Repeat each entry word for word.

────────────────────────────────────────

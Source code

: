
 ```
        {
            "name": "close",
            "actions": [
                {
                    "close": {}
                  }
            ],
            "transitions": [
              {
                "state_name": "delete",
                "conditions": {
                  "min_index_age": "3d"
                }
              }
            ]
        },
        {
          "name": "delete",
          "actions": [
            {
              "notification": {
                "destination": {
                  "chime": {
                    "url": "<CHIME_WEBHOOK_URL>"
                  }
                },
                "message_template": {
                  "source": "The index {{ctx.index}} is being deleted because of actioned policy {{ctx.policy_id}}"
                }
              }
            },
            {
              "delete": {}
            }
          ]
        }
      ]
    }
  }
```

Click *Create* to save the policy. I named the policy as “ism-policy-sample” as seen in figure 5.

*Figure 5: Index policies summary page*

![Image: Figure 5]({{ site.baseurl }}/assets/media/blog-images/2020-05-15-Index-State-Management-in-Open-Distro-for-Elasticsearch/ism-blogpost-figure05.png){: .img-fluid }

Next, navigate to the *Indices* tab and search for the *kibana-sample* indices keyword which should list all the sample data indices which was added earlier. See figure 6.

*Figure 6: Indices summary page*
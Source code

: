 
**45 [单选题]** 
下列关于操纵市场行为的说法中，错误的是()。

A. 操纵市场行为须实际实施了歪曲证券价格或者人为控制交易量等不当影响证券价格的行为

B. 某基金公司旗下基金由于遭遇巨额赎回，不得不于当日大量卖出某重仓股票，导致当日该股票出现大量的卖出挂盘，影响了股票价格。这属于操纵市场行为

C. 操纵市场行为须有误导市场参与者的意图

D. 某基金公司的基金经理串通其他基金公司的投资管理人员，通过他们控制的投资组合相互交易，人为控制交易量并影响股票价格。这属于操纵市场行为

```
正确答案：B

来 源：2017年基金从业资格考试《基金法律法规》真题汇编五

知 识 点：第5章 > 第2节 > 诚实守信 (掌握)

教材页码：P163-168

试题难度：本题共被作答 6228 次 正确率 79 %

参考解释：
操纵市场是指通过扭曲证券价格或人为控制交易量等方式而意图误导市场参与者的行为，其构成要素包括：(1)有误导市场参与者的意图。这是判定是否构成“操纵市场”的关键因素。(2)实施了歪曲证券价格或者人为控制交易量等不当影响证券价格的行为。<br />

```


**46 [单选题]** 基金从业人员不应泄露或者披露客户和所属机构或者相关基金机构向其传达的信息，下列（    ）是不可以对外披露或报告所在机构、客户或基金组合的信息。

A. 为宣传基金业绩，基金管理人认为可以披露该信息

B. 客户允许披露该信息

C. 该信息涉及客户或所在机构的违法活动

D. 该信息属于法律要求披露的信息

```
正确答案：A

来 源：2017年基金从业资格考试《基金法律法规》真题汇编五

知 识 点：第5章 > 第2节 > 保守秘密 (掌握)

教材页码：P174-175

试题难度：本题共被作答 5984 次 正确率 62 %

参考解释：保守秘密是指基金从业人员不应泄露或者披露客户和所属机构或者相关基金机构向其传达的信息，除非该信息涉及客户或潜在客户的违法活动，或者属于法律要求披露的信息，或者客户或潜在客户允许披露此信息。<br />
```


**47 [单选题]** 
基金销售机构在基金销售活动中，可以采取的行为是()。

────────────────────────────────────────

Result for this exercise |
Source code

:
 ```
        {
            "name": "close",
            "actions": [
                {
                    "close": {}
                  }
            ],
            "transitions": [
              {
                "state_name": "delete",
                "conditions": {
                  "min_index_age": "3d"
                }
              }
            ]
        },
        {
          "name": "delete",
          "actions": [
            {
              "notification": {
                "destination": {
                  "chime": {
                    "url": "<CHIME_WEBHOOK_URL>"
                  }
                },
                "message_template": {
                  "source": "The index {{ctx.index}} is being deleted because of actioned policy {{ctx.policy_id}}"
                }
              }
            },
            {
              "delete": {}
            }
          ]
        }
      ]
    }
  }
```

Click *Create* to save the policy. I named the policy as “ism-policy-sample” as seen in figure 5.

*Figure 5: Index policies summary page*

![Image: Figure 5]({{ site.baseurl }}/assets/media/blog-images/2020-05-15-Index-State-Management-in-Open-Distro-for-Elasticsearch/ism-blogpost-figure05.png){: .img-fluid }

Next, navigate to the *Indices* tab and search for the *kibana-sample* indices keyword which should list all the sample data indices which was added earlier. See figure 6.

*Figure 6: Indices summary page*
Source code

: 
**45 [单选题]** 
下列关于操纵市场行为的说法中，错误的是()。

A. 操纵市场行为须实际实施了歪曲证券价格或者人为控制交易量等不当影响证券价格的行为

B. 某基金公司旗下基金由于遭遇巨额赎回，不得不于当日大量卖出某重仓股票，导致当日该股票出现大量的卖出挂盘，影响了股票价格。这属于操纵市场行为

C. 操纵市场行为须有误导市场参与者的意图

D. 某基金公司的基金经理串通其他基金公司的投资管理人员，通过他们控制的投资组合相互交易，人为控制交易量并影响股票价格。这属于操纵市场行为

```
正确答案：B

来 源：2017年基金从业资格考试《基金法律法规》真题汇编五

知 识 点：第5章 > 第2节 > 诚实守信 (掌握)

教材页码：P163-168

试题难度：本题共被作答 6228 次 正确率 79 %

参考解释：
操纵市场是指通过扭曲证券价格或人为控制交易量等方式而意图误导市场参与者的行为，其构成要素包括：(1)有误导市场参与者的意图。这是判定是否构成“操纵市场”的关键因素。(2)实施了歪曲证券价格或者人为控制交易量等不当影响证券价格的行为。<br />

```


**46 [单选题]** 基金从业人员不应泄露或者披露客户和所属机构或者相关基金机构向其传达的信息，下列（    ）是不可以对外披露或报告所在机构、客户或基金组合的信息。

A. 为宣传基金业绩，基金管理人认为可以披露该信息

B. 客户允许披露该信息

C. 该信息涉及客户或所在机构的违法活动

D. 该信息属于法律要求披露的信息

```
正确答案：A

来 源：2017年基金从业资格考试《基金法律法规》真题汇编五

知 识 点：第5章 > 第2节 > 保守秘密 (掌握)

教材页码：P174-175

试题难度：本题共被作答 5984 次 正确率 62 %

参考解释：保守秘密是指基金从业人员不应泄露或者披露客户和所属机构或者相关基金机构向其传达的信息，除非该信息涉及客户或潜在客户的违法活动，或者属于法律要求披露的信息，或者客户或潜在客户允许披露此信息。<br />
```


**47 [单选题]** 
基金销售机构在基金销售活动中，可以采取的行为是()。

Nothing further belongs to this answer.